The young certainly appreciated the excitement. At last we've got something to look at, said Karen. Linda preferred the ones in uniform, reporters are so scruffy, she complained. They had stopped giggling. Both had acquired an expression of mature horror. They discussed the awful murder in subdued voices and were emphatic in their conviction that it could not have been committed by anyone from the village. They had lived there all their lives, after all, and knew everyone.
'Where were you around nine o'clock last night?' one of the journalists asked them. He watched their young faces as they retraced the hours.
'I was with her,' Linda said, pointing at Karen.
Karen nodded. 'You left at a quarter to nine. Why nine o'clock?' she said.

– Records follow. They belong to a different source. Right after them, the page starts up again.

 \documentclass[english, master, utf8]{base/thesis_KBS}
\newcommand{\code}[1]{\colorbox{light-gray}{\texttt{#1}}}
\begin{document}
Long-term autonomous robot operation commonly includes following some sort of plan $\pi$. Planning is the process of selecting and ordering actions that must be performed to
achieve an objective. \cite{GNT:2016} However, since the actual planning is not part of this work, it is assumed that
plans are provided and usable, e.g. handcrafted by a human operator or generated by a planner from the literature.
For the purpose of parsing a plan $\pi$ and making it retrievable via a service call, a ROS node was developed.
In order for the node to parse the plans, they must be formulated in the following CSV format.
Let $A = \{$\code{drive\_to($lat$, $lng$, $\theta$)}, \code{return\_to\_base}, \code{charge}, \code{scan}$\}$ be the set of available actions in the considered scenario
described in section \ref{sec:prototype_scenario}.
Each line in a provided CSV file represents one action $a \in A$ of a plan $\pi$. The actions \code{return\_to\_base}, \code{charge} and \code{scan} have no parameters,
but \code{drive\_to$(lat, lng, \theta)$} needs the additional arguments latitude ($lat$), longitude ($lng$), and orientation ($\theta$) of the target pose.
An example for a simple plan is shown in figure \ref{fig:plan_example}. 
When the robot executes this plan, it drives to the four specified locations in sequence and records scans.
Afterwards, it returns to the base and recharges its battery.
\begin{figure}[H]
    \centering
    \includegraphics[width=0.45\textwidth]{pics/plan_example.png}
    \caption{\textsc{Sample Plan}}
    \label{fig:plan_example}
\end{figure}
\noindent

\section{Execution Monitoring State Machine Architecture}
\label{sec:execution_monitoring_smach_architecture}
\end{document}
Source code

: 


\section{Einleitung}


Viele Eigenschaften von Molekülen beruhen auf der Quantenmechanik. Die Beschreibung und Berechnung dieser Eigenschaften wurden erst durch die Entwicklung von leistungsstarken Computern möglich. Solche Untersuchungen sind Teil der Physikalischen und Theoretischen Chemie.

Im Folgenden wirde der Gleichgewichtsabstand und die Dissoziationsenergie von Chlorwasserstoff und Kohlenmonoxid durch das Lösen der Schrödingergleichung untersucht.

'The murder is supposed to have happened around nine o'clock,' the reporter told them. 'A shopkeeper who lives near the crime scene has said that he heard faint cries and the revving of an engine. Halfway through the evening news.'
Linda was saying nothing. You could tell that she was trawling through a myriad of thoughts. Then it came to her, what they had been giggling so foolishly about just now. When she had ridden home from Karen's, she had passed the meadow at Hvitemoen. She was back there now in her mind. Zooming along noiselessly on her bike. She had spotted a car parked on the roadside and had to swerve. Then she had glanced at the meadow and seen two people there. They were running after each other like in some giddy game, it was a man and a woman. He had caught her and pushed her over. She had seen arms and legs flail about violently and was suddenly really shaken because she had known at once what she was seeing. Two people who clearly wanted to have sex. Quite explicitly, in the open while she was going by on her bike and could see everything. She was both embarrassed and aroused at the sight, while feeling cross at the same time because she was still a virgin. A fear that she might die an old maid had nagged her for a long time. That was why she made sure she always behaved as if she was up for it. But those two people! Linda thought it through. The journalists were waiting. A disturbing idea came to her. What if they had not been playing at all? What if he was trying to catch her, if what she had seen was not a game, but the actual murder? It didn't look like a murder, though. The man ran after the woman. The woman fell. Arms and legs.